I'm not sure whether I simply waited too long to see I Am My Own Wife or if it was overhyped from the beginning, but I found Doug Wright's Pulitzer Prize and Tony Award-winning play to be more than a just little disappointing and only somewhat captivating when I saw it last night. The one-man show centers on the story of Lothar Befelde, a German transvestite who assumed the identity of Charlotte Von Mahlsdorf and lived through the Nazi and Communist eras of Germany.

While Minnesota-based actor Bradley Greenwald certainly gave Befelde-cum-Von Mahldorf his all despite a few flubbed lines, he seemed a bit miscast for the pivotal role. From the moment he first appears -- complete with his discernible five o'clock shadow, it becomes difficult to imagine the real Von Mahlsdorf ever passing herself to Nazi and Communist authorities as anyone more than a man in a dress. Greenwald was more well-suited for many of the play's other 34 characters including Wright himself, although his posture seemed to incorrectly convey the wrong role more than once while alternating between characters.

As for the implied danger, the audience learns early on that Nazi authorities asked the teenage Befelde whether he was a boy or a girl. Befelde admitted to being a boy and was subsequently surprised that his life was spared. Not exactly the gripping anecdote I had come to expect -- I had expected a depiction of how one transvestite miraculously eluded Nazi (and later Communist) persecution for being gay by convincingly assuming the identity of a woman. But according to Wright, the only actual danger ever faced by this real-life transvestite was from Befelde's father late in World War II and a latter-day neo-Nazi after the Berlin Wall had come down (surprisingly, our hero/heroine was the one who inflicted the harm in response to both threats).

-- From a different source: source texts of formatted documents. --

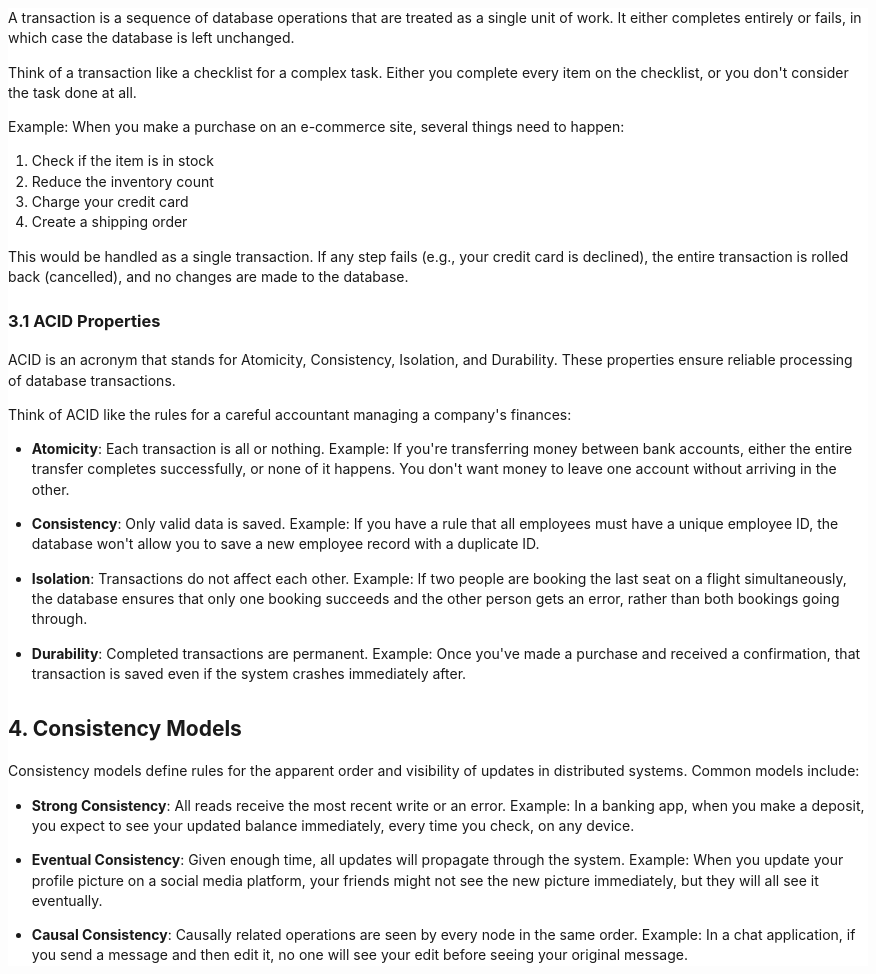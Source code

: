 A transaction is a sequence of database operations that are treated as a single unit of work. It either completes entirely or fails, in which case the database is left unchanged.

Think of a transaction like a checklist for a complex task. Either you complete every item on the checklist, or you don't consider the task done at all.

Example: When you make a purchase on an e-commerce site, several things need to happen:
1. Check if the item is in stock
2. Reduce the inventory count
3. Charge your credit card
4. Create a shipping order

This would be handled as a single transaction. If any step fails (e.g., your credit card is declined), the entire transaction is rolled back (cancelled), and no changes are made to the database.

### 3.1 ACID Properties

ACID is an acronym that stands for Atomicity, Consistency, Isolation, and Durability. These properties ensure reliable processing of database transactions.

Think of ACID like the rules for a careful accountant managing a company's finances:

- **Atomicity**: Each transaction is all or nothing. 
  Example: If you're transferring money between bank accounts, either the entire transfer completes successfully, or none of it happens. You don't want money to leave one account without arriving in the other.

- **Consistency**: Only valid data is saved. 
  Example: If you have a rule that all employees must have a unique employee ID, the database won't allow you to save a new employee record with a duplicate ID.

- **Isolation**: Transactions do not affect each other. 
  Example: If two people are booking the last seat on a flight simultaneously, the database ensures that only one booking succeeds and the other person gets an error, rather than both bookings going through.

- **Durability**: Completed transactions are permanent. 
  Example: Once you've made a purchase and received a confirmation, that transaction is saved even if the system crashes immediately after.
  
## 4. Consistency Models

Consistency models define rules for the apparent order and visibility of updates in distributed systems. Common models include:

- **Strong Consistency**: All reads receive the most recent write or an error. 
  Example: In a banking app, when you make a deposit, you expect to see your updated balance immediately, every time you check, on any device.

- **Eventual Consistency**: Given enough time, all updates will propagate through the system. 
  Example: When you update your profile picture on a social media platform, your friends might not see the new picture immediately, but they will all see it eventually.

- **Causal Consistency**: Causally related operations are seen by every node in the same order. 
  Example: In a chat application, if you send a message and then edit it, no one will see your edit before seeing your original message.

Most intriguing is that more than half of the play delves deeply into Von Mahlsdorf's unholy alliance with the East German Stasi. But distracting from the principal storyline is Wright's self-absorbed tangent in which he desperately wanted to believe that Von Mahlsdorf was something she was not. Unfortunately, by weaving himself into the play, he threatens the very fabric of the story he already has. We don't get a well-rounded characterization of Befelde/Von Mahlsdorf or gain a deep appreciation for who this individual really was or what motivated her actions during Communist rule. Instead, we're left wondering what the fuss is all about since the Nazis and Communists were depicted more as the "live and let live" types than the brutal regimes they truly were. While marginally gripping, we never get a true story of survival.

Eschewing a full-blown national tour, the original Broadway production played only a handful of U.S. venues before taking a West End detour, which failed to ignite the level of interest and critical acclaim it enjoyed stateside. While Tony-winning Best Actor in a Play Jefferson Mays is now touring with the play in Melbourne, Australia, American audiences are instead seeing local regional productions.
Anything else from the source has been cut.